L'ordine operaio. Massimo Mila racconta l'antifascismo.

Per quel che posso trarre dalle mie modeste memorie di unico soldato semplice in quell’esercito di generali che era il movimento GL e più tardi il Partito d’azione, ricordo la prima missione che mi assegnò Leone Ginzburg: andare a Parigi, perché avevo la fortuna di possedere il passaporto, e portare la fotografia di un tale che non sapevo chi fosse, mettermi in contatto con Rosselli che era da due anni a Parigi dopo l’evasione, e ritornare con un passaporto, naturalmente falso con la fotografia di quel tale sopra. Altro incarico di Leone: andare a Bologna, prendere contatto con un operaio che si sapeva disposto a prendere visione della nostra stampa e a diffonderla nella sua regione.
Erano esperienze indimenticabili: Parigi vista per la prima volta, la conoscenza di Rosselli e di Lussu in una latteria dei sobborghi parigini, un mattino freddo; il povero Lussu non stava affatto bene; la conoscenza di Rosselli, un uomo che dava fiducia, che dava il senso che tutto era possibile, con uomini come lui. L’incontro con lo sconosciuto operaio bolognese. Dietro la sua tenda, nella sua stanzetta, avrebbero benissimo potuto esserci due agenti. invece era un operaio straordinario. era la prima volta che nella mia vita di studentello borghese vedevo una stanza da operaio. Era una celletta molto più piccola di quelle dove poi avremmo trascorso diversi anni sia io che l’operaio in questione, ma era pulita da potersi specchiare. Un ordine, in quella stanza grossa così, straordinario, la bicicletta appesa a un chiodo sopra il letto di modo che non tenesse posto, lo scaffale con una cinquantina di libri, qualche romanzo di Jack London e diversi libri di economia e storia che io non avevo mai letto e che non ho letto nemmeno dopo.
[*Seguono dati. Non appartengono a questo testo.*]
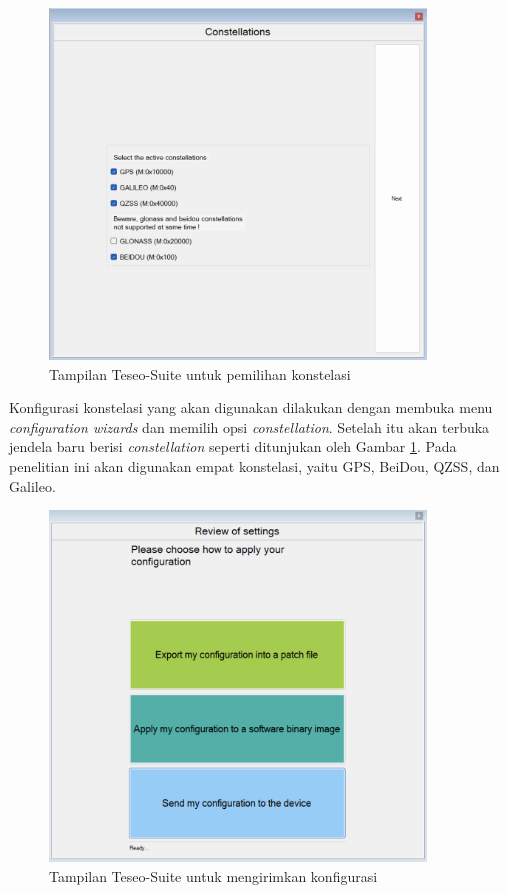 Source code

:  \begin{figure}[H]
	\centering
	\includegraphics[width=10cm]{contents/chapter-3/setting-konstelasi/pilih-konfigurasi.png}
	\caption{Tampilan Teseo-Suite untuk pemilihan konstelasi}
	\label{Fig: pilih-konstelasi}
\end{figure}

Konfigurasi konstelasi yang akan digunakan dilakukan dengan membuka menu \textit{configuration wizards} dan memilih opsi \textit{constellation}. Setelah itu akan terbuka jendela baru berisi \textit{constellation} seperti ditunjukan oleh Gambar \ref{Fig: pilih-konstelasi}. Pada penelitian ini akan digunakan empat konstelasi, yaitu GPS, BeiDou, QZSS, dan Galileo.

\begin{figure}[H]
	\centering
	\includegraphics[width=10cm]{contents/chapter-3/setting-konstelasi/kirim-konfigurasi.png}
	\caption{Tampilan Teseo-Suite untuk mengirimkan konfigurasi}
	\label{Fig: kirim-konstelasi}
\end{figure}

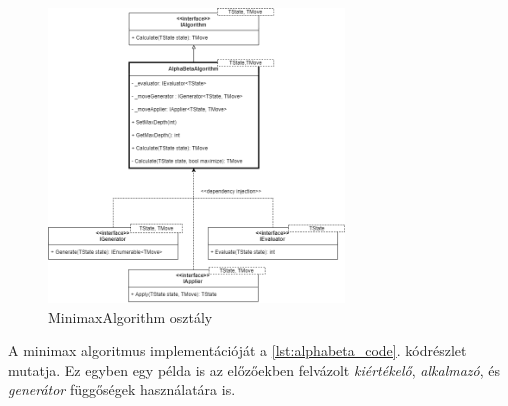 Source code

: \documentclass[twoside, a4paper, 12pt]{article}
\begin{document}
\begin{figure}[htbp]
	\centering
	\includegraphics[width=0.7\textwidth]{img/alphabetaAbstractDiagram.png}
	\caption{MinimaxAlgorithm osztály}
	\label{fig:alphaBetaAbstractDiagram}
\end{figure}

A minimax algoritmus implementációját a \ref{lst:alphabeta_code}. kódrészlet mutatja. Ez egyben egy példa is az előzőekben felvázolt \textit{kiértékelő}, \textit{alkalmazó}, és \textit{generátor} függőségek használatára is.
\end{document}
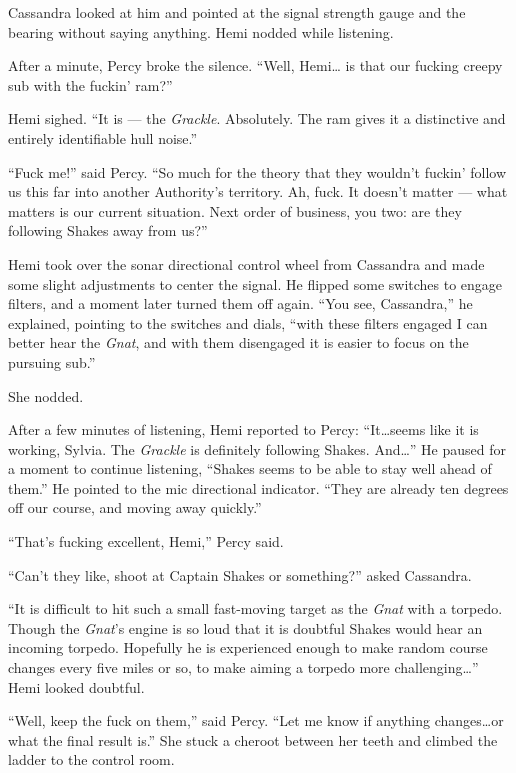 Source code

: \documentclass[
]{scrbook}
\begin{document}
Cassandra looked at him and pointed at the signal strength gauge and the
bearing without saying anything. Hemi nodded while listening.

After a minute, Percy broke the silence. ``Well, Hemi\ldots{} is that
our fucking creepy sub with the fuckin' ram?''

Hemi sighed. ``It is --- the \emph{Grackle}. Absolutely. The ram gives
it a distinctive and entirely identifiable hull noise.''

``Fuck me!'' said Percy. ``So much for the theory that they wouldn't
fuckin' follow us this far into another Authority's territory. Ah, fuck.
It doesn't matter --- what matters is our current situation. Next order
of business, you two: are they following Shakes away from us?''

Hemi took over the sonar directional control wheel from Cassandra and
made some slight adjustments to center the signal. He flipped some
switches to engage filters, and a moment later turned them off again.
``You see, Cassandra,'' he explained, pointing to the switches and
dials, ``with these filters engaged I can better hear the \emph{Gnat},
and with them disengaged it is easier to focus on the pursuing sub.''

She nodded.

After a few minutes of listening, Hemi reported to Percy:
``It\ldots seems like it is working, Sylvia. The \emph{Grackle} is
definitely following Shakes. And\ldots{}'' He paused for a moment to
continue listening, ``Shakes seems to be able to stay well ahead of
them.'' He pointed to the mic directional indicator. ``They are already
ten degrees off our course, and moving away quickly.''

``That's fucking excellent, Hemi,'' Percy said.

``Can't they like, shoot at Captain Shakes or something?'' asked
Cassandra.

``It is difficult to hit such a small fast-moving target as the
\emph{Gnat} with a torpedo. Though the \emph{Gnat}'s engine is so loud
that it is doubtful Shakes would hear an incoming torpedo. Hopefully he
is experienced enough to make random course changes every five miles or
so, to make aiming a torpedo more challenging\ldots{}'' Hemi looked
doubtful.

``Well, keep the fuck on them,'' said Percy. ``Let me know if anything
changes\ldots or what the final result is.'' She stuck a cheroot between
her teeth and climbed the ladder to the control room.
\end{document}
Una persona straordinaria.
Poi c’era il tran tran mensile delle finte escursioni oltre frontiera per andare a prendere la nostra rivista e portare articoli, corrispondenze, tutto quel materiale che consentiva al movimento GL di non essere soltanto un movimento di esuli, ma di avere i piedi e le radici anche in Italia, di non perdere il contatto con la realtà italiana. al ritorno avevamo gli zaini pieni di queste preziose riviste, che venivano distribuite a poche persone qui in Italia.
Naturalmente tutte queste cose sono inezie, sono puerili; le rendevano enormi, inaudite, le condanne che poi distribuiva generosamente il Tribunale Speciale.

Dal supplemento a “il manifesto” Ricordate quel 25 aprile?, Fascicolo 1 – Ritratto dell’antifascista da giovane, primavera 1995.